* **About this exercise**: Out of the data below, copy every line with the string "命令行选项".

* **Given information**:
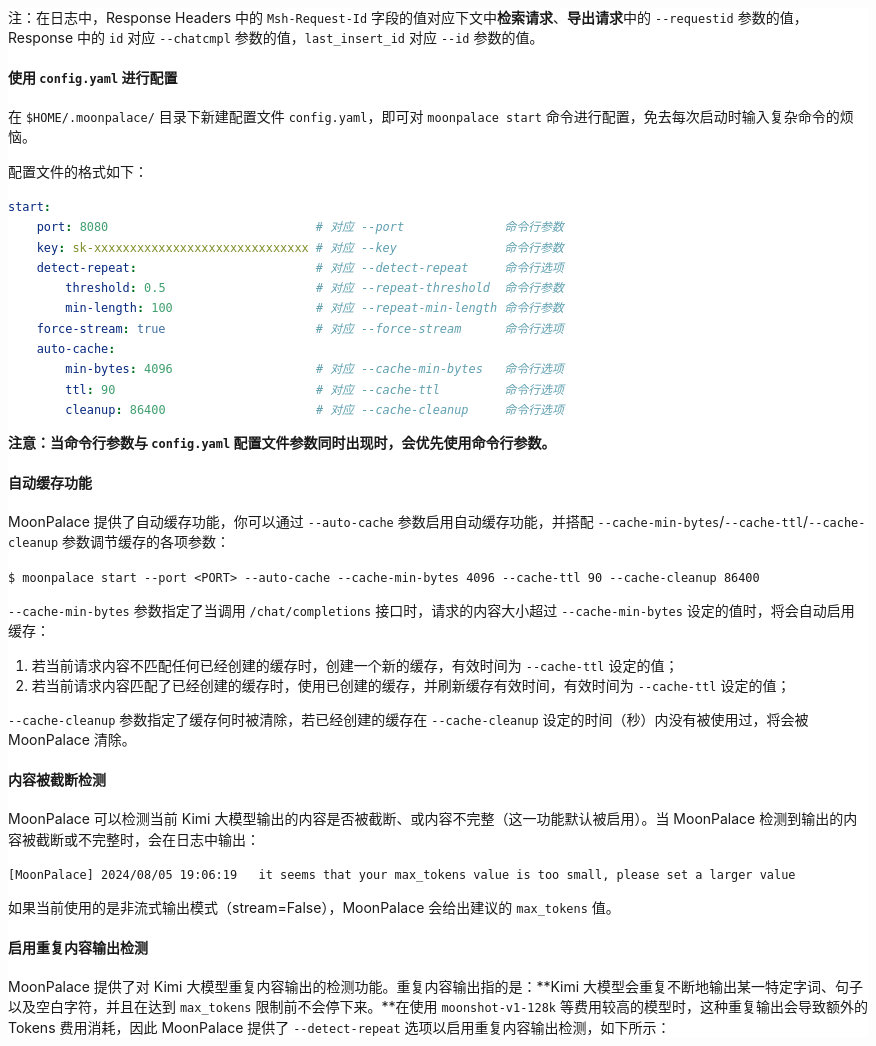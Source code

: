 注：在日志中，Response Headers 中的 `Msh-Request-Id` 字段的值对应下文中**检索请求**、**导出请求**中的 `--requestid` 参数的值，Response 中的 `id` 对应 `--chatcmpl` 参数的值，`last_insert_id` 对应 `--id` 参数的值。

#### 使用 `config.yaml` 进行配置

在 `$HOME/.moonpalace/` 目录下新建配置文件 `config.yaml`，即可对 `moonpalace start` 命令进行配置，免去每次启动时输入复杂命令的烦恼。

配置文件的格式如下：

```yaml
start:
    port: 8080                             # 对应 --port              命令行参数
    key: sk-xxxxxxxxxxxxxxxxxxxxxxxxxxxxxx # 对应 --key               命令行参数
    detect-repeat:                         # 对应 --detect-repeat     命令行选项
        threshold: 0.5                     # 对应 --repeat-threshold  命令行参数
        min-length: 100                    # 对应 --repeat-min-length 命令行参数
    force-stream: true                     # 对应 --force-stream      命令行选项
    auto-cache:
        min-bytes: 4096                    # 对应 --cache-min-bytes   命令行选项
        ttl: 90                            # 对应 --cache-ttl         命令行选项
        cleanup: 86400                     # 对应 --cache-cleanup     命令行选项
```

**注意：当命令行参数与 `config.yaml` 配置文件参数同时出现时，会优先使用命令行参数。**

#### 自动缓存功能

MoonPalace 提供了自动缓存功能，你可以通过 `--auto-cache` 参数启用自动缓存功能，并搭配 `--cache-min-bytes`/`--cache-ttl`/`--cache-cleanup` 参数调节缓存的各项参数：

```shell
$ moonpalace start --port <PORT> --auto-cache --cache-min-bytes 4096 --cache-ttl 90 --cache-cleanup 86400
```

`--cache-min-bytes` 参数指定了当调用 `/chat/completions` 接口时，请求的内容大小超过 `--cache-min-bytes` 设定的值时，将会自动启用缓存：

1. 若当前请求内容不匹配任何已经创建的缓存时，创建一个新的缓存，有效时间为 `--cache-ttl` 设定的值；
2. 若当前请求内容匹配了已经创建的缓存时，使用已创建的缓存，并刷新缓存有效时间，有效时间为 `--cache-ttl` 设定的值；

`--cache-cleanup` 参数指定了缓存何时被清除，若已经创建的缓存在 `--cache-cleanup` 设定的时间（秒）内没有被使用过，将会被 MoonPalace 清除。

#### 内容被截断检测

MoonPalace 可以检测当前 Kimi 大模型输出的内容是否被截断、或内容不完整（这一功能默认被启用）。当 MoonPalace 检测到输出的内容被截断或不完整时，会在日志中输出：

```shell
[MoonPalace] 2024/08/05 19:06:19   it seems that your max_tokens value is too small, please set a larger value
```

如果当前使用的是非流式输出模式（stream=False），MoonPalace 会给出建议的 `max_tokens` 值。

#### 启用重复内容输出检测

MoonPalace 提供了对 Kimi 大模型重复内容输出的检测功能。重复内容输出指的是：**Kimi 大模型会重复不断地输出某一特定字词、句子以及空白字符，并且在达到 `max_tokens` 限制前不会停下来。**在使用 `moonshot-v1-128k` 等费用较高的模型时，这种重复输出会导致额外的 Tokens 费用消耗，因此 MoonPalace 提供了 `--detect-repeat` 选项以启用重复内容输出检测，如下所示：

* **Task solution**:
    detect-repeat:                         # 对应 --detect-repeat     命令行选项
    force-stream: true                     # 对应 --force-stream      命令行选项
        min-bytes: 4096                    # 对应 --cache-min-bytes   命令行选项
        ttl: 90                            # 对应 --cache-ttl         命令行选项
        cleanup: 86400                     # 对应 --cache-cleanup     命令行选项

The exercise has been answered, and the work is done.